=== Begin Enclosure ===

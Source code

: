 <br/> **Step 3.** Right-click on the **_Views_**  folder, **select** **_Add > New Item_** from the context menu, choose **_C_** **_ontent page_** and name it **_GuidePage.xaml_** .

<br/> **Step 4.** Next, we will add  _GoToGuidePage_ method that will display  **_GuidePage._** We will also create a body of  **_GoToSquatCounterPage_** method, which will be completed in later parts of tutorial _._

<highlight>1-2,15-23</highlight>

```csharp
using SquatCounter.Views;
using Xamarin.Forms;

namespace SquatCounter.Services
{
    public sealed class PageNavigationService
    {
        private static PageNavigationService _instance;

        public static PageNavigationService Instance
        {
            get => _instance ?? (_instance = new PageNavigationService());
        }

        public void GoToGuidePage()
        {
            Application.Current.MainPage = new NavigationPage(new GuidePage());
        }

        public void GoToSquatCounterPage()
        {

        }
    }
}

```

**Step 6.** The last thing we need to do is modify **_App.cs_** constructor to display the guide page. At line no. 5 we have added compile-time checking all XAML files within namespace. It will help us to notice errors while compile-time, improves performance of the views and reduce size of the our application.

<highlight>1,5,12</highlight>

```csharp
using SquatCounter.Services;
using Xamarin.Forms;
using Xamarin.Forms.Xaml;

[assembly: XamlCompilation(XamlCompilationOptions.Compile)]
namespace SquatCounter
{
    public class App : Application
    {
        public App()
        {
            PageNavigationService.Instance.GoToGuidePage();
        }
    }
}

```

=== End Enclosure ===
=== Begin Enclosure ===

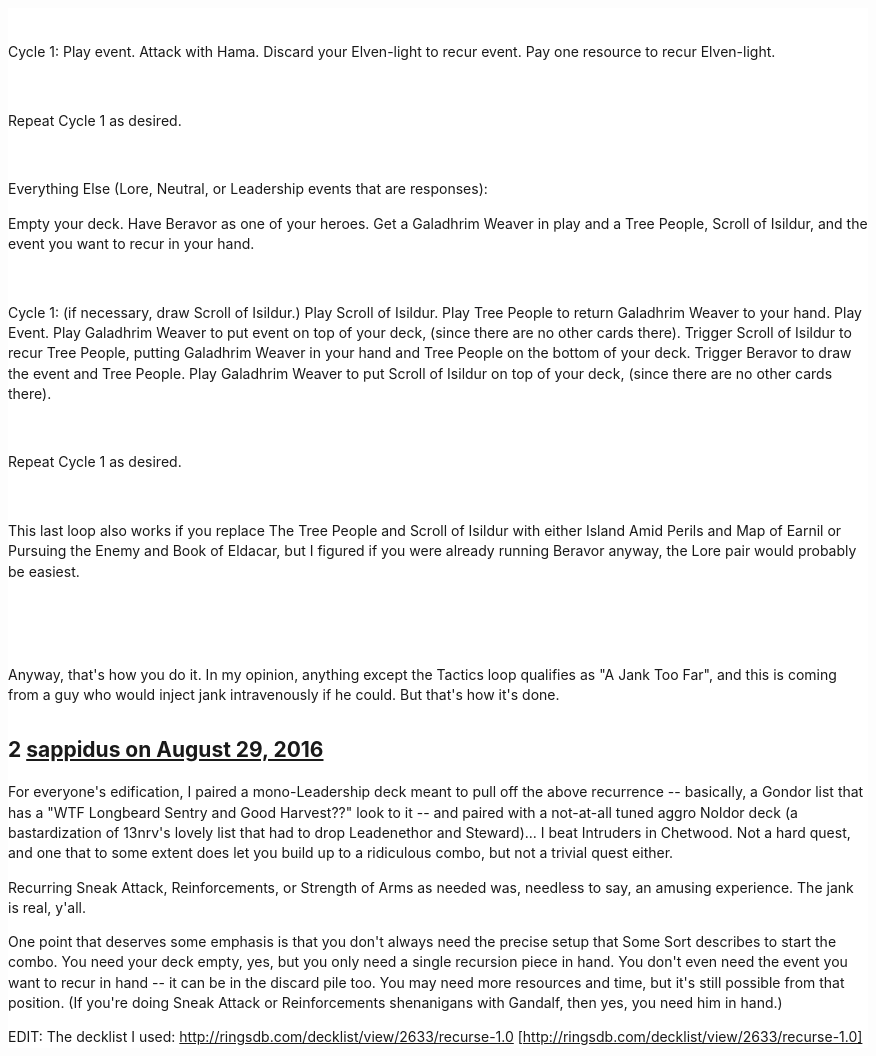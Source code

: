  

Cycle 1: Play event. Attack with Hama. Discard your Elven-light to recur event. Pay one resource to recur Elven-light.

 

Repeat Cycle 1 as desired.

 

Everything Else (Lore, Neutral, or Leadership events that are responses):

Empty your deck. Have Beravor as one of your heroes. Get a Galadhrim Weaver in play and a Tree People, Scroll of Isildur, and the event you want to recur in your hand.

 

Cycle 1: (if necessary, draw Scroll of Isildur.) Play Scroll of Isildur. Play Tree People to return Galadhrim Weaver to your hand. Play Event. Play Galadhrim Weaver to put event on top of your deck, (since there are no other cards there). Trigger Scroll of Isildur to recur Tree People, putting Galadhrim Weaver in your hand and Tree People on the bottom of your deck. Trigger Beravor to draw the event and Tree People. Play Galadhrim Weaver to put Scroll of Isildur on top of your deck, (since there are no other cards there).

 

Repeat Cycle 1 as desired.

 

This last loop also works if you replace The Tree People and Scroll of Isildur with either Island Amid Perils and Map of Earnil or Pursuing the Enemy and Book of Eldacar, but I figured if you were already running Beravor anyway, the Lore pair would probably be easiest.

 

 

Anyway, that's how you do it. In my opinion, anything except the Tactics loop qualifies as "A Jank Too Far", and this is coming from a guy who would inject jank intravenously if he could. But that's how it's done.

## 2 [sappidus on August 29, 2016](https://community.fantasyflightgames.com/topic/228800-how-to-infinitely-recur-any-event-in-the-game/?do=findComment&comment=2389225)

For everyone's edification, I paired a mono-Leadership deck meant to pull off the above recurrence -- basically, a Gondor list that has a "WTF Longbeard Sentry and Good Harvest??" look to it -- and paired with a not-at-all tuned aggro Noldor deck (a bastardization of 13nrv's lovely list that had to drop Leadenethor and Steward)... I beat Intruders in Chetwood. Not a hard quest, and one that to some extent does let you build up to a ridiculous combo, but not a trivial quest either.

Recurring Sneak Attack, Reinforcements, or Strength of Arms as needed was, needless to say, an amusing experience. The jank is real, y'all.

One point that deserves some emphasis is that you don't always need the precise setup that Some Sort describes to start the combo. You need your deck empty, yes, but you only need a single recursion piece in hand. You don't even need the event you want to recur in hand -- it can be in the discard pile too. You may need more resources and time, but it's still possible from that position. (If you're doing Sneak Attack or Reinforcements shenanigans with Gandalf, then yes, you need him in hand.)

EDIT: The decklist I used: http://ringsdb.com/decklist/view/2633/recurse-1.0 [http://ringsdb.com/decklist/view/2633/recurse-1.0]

=== End Enclosure ===
=== Begin Enclosure ===

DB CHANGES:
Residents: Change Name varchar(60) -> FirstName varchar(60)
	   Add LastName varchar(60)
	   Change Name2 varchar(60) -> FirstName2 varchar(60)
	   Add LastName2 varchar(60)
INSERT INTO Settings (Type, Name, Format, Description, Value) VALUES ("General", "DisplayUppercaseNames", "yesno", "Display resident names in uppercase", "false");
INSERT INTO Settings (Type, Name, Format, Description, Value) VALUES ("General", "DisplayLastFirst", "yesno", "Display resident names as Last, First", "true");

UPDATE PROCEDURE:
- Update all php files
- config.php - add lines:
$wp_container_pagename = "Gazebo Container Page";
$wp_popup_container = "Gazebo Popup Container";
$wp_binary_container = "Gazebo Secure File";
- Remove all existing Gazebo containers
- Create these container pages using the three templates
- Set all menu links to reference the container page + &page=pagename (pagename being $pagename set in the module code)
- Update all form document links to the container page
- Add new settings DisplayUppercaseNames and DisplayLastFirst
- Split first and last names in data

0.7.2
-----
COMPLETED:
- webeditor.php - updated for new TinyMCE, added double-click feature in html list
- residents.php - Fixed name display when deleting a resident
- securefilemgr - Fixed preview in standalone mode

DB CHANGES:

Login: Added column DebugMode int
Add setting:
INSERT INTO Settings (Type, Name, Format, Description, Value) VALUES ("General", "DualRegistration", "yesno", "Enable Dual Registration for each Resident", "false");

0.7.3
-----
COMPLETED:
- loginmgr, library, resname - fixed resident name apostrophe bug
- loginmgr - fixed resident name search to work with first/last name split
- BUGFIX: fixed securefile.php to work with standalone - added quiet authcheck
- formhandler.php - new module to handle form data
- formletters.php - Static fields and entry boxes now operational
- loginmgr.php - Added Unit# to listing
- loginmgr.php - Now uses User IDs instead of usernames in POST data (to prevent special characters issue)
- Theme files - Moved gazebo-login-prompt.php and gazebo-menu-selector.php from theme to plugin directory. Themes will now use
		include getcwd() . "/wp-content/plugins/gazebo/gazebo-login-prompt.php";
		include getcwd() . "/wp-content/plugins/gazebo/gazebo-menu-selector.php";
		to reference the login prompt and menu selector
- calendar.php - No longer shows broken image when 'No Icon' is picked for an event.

=== End Enclosure ===

* [Problem statement]
Every line of the data above that includes "INSERT" should be listed.

* [Your response]
INSERT INTO Settings (Type, Name, Format, Description, Value) VALUES ("General", "DisplayUppercaseNames", "yesno", "Display resident names in uppercase", "false");
INSERT INTO Settings (Type, Name, Format, Description, Value) VALUES ("General", "DisplayLastFirst", "yesno", "Display resident names as Last, First", "true");
INSERT INTO Settings (Type, Name, Format, Description, Value) VALUES ("General", "DualRegistration", "yesno", "Enable Dual Registration for each Resident", "false");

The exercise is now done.